Created 05-03-2016 04:03 PM
Hello Hadoopers!
I'm testing some stuff in the Sandbox, and I've come up against this problem. The regexp below works fine when run in the Hive view GUI in Ambari, but when run from a Hive shell in the command line, it fails with error: "....cannot recognize input near ',' ')' 'as' in expression specification" in the regexp line.
INSERT OVERWRITE TABLE my_table SELECT trim(daily_date), trim(name), cast(trim(count) AS INT), regexp_replace(substr(from_unixtime(unix_timestamp(trim(daily_date), 'dd/MM/yyyy')),0,7),"-","") as month FROM staging_table ;
Have tried combinations of backticks and single quote marks within the expression - nothing works. But the problem is why Ambari/Hive view would process without error (and with correct output!) but command line Hive throws up this error.

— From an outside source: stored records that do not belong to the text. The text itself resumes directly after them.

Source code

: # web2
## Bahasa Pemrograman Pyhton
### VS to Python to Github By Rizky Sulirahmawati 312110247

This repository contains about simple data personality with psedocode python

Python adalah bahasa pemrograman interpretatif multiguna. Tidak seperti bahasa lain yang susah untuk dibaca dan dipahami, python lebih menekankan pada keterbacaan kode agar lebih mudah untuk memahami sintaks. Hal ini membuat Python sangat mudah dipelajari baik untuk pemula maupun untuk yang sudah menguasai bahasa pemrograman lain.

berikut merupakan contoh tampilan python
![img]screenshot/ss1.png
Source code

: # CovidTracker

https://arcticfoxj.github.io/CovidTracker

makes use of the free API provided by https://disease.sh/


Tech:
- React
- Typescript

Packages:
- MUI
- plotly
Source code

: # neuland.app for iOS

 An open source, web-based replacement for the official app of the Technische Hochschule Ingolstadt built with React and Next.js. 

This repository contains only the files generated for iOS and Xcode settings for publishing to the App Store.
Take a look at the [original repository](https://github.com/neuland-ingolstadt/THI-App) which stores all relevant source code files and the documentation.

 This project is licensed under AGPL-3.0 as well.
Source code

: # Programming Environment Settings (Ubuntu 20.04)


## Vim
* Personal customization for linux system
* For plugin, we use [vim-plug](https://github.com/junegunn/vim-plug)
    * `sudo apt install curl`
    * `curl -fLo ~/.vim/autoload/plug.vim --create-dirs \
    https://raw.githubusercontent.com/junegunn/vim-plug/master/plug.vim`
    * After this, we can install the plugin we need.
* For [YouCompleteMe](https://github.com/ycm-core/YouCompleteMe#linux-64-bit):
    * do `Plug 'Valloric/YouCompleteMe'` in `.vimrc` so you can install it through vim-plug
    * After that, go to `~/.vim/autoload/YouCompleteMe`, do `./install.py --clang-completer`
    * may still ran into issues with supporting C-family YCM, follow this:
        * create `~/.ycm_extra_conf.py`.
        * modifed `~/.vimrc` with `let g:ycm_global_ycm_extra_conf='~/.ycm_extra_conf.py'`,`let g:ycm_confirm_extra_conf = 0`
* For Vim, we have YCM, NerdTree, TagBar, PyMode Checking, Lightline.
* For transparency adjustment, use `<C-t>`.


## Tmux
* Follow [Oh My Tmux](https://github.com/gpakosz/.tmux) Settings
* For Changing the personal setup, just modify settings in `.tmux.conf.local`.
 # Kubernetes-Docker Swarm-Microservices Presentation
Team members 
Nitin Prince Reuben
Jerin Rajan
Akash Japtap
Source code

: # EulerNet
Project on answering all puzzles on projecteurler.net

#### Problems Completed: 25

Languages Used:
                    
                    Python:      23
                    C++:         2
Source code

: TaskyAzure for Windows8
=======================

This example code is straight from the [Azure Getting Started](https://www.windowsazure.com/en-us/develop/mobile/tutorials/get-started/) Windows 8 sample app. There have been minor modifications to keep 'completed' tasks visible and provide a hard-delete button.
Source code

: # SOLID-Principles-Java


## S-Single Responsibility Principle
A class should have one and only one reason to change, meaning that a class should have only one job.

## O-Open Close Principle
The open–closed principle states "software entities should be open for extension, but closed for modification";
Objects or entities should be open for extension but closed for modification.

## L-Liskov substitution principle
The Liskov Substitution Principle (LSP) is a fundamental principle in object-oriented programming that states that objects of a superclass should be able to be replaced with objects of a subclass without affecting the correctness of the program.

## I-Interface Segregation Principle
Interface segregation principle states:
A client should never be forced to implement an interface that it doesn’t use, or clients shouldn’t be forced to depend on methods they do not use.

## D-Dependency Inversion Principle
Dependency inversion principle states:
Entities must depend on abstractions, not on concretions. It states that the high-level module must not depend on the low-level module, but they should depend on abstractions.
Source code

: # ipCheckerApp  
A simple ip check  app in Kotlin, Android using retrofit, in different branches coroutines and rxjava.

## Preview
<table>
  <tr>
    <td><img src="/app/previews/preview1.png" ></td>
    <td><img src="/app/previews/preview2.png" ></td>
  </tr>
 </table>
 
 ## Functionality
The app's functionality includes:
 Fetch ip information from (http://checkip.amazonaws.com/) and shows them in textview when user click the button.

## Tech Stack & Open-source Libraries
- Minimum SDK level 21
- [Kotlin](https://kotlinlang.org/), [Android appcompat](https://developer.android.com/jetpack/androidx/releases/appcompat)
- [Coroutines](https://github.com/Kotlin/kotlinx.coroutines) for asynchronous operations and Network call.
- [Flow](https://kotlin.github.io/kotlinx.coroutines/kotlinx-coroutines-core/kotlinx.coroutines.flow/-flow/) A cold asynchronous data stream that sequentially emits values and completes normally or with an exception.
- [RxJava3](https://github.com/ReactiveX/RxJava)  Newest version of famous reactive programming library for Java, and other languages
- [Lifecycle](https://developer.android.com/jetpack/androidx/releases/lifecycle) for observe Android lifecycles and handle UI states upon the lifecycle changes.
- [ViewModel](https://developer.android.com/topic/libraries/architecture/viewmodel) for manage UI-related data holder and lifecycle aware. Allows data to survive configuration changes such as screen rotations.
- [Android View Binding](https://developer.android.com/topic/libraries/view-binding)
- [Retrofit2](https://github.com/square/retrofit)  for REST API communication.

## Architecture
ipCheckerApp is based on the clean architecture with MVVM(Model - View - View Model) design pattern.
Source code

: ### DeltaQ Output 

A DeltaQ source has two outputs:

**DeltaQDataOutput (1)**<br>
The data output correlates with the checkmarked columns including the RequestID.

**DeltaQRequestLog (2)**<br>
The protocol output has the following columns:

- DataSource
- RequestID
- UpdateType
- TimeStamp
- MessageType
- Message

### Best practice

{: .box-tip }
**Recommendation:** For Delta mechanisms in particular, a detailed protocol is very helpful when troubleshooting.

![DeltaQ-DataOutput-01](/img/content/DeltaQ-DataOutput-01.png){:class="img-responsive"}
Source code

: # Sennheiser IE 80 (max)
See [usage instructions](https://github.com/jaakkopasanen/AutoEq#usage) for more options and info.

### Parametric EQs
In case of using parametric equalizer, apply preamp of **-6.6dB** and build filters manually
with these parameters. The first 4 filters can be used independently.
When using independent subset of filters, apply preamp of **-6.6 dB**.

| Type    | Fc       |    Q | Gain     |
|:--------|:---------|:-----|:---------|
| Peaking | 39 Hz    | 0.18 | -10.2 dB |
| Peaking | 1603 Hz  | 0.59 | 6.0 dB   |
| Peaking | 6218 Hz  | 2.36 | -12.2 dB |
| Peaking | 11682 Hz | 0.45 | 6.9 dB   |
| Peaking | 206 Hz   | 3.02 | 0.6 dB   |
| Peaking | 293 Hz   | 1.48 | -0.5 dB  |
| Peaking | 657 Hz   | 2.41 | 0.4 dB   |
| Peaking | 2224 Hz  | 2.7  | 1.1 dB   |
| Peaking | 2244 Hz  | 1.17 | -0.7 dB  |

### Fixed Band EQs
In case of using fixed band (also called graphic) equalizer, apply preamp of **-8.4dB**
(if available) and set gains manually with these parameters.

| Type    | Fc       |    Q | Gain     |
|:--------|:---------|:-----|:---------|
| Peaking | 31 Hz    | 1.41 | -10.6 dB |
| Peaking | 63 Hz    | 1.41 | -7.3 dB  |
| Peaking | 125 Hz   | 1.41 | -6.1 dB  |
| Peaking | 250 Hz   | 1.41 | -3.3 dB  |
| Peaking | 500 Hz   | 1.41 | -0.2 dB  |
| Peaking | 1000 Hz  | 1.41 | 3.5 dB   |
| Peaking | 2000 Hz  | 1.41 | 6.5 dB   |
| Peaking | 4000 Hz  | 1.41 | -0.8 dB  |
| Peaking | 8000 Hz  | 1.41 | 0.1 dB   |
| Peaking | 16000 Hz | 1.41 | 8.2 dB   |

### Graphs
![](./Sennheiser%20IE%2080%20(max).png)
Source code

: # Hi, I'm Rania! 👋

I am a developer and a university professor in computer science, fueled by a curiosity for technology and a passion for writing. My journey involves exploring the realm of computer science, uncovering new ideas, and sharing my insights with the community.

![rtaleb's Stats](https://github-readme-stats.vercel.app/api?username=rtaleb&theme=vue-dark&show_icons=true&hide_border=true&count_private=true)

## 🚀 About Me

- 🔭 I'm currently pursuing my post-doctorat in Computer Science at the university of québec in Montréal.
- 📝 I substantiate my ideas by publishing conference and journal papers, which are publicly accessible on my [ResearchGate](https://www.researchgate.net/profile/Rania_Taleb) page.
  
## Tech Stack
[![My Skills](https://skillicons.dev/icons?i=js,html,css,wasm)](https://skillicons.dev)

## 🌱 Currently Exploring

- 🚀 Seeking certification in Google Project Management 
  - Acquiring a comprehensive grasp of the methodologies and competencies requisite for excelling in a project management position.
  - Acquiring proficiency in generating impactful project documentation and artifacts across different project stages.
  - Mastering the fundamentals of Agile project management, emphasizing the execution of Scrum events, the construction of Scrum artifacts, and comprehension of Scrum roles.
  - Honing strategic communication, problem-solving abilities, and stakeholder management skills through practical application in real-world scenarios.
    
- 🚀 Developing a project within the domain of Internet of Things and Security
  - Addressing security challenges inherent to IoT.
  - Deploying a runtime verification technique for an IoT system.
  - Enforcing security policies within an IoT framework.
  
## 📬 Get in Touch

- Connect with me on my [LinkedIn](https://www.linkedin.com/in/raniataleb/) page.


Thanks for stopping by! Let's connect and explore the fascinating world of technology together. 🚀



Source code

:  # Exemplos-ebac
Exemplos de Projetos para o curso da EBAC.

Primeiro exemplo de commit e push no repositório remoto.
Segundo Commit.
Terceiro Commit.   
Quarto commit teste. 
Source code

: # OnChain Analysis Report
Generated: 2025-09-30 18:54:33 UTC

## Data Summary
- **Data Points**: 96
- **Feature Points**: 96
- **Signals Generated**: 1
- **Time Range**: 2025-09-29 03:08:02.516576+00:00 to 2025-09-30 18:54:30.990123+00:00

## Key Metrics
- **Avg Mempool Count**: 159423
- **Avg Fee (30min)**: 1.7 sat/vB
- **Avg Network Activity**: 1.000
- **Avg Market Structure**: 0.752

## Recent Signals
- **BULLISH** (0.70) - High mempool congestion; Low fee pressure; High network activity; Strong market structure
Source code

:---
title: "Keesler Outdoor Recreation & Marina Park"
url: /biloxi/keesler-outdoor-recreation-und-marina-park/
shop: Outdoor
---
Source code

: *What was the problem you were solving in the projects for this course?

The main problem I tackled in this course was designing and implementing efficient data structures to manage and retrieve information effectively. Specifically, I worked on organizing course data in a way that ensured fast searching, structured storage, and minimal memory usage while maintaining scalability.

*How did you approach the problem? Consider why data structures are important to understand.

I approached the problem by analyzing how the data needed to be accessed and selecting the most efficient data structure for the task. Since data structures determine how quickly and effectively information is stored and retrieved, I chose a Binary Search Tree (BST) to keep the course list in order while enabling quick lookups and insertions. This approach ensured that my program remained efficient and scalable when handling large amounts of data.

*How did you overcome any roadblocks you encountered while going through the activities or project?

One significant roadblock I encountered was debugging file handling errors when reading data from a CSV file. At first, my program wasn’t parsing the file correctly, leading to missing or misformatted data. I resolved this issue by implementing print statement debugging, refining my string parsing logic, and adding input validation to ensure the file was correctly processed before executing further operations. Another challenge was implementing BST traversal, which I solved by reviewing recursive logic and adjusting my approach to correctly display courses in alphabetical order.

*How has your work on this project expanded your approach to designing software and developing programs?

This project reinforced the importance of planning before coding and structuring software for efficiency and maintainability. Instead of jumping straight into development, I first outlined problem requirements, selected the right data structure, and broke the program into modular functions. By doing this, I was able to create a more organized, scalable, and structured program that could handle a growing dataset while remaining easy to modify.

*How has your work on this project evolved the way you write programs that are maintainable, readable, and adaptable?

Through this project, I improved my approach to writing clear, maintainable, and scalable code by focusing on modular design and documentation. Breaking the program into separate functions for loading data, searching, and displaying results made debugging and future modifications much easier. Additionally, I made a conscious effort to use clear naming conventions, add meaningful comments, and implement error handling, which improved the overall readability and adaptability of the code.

Suspect it's to do with the odd characters in the expression, and how the shell treats them combined with the Hive environment... But I thought that all commands run within the Hive shell would be treated as Hive-QL and therefore wouldn't have the escaping issues that the command line does...
Puzzled, and completely stuck.
Any help troubleshooting this would be very gratefully received!
Created 05-04-2016 10:01 AM
Fixed!! The problem was the mixed single quotes (around the date format) and double quotes around the regexp_replace parameters. Although the two quote marks are in different statements, the overall statement needs to be consistent it seems.
This works:
regexp_replace(substr(from_unixtime(unix_timestamp(trim(daily_date), 'dd\/MM\/yyyy')),0,7),'-','') as month
Lesson: when embedded in bash scripts, be extra careful about symbol consistency!
I'm sorry <simple question shame>!
Created 05-04-2016 06:48 AM
Hi @R Wys, I just tried, but for me your regexp works as-is from Hive command line! Try testing only that part
SELECT daily_date, regexp_replace(substr(from_unixtime(unix_timestamp(trim(daily_date),'dd/MM/yyyy')),0,7),"-","")as month FROM staging_table;
Was that error with the command you posted, or with another version? Your posted version looks good, replace 0 by 1 as the substring starting index (as per specs), it works with 0 but better follow the specs. You can also try to escape "-" by "\-". Here is my result, note that my date-time field is in different format:
hive> select s, regexp_replace(substr(from_unixtime(unix_timestamp(trim(s), 'yyyy-MM-dd')),0,7),"-","") as month from yr; OK s month 1975-01-01 00:00:00 197501 1999-10-12 199910 2016-03-22 10:20:30.155 201603 2001-07-07 11:00:05.0 200107 Time taken: 0.563 seconds, Fetched: 4 row(s)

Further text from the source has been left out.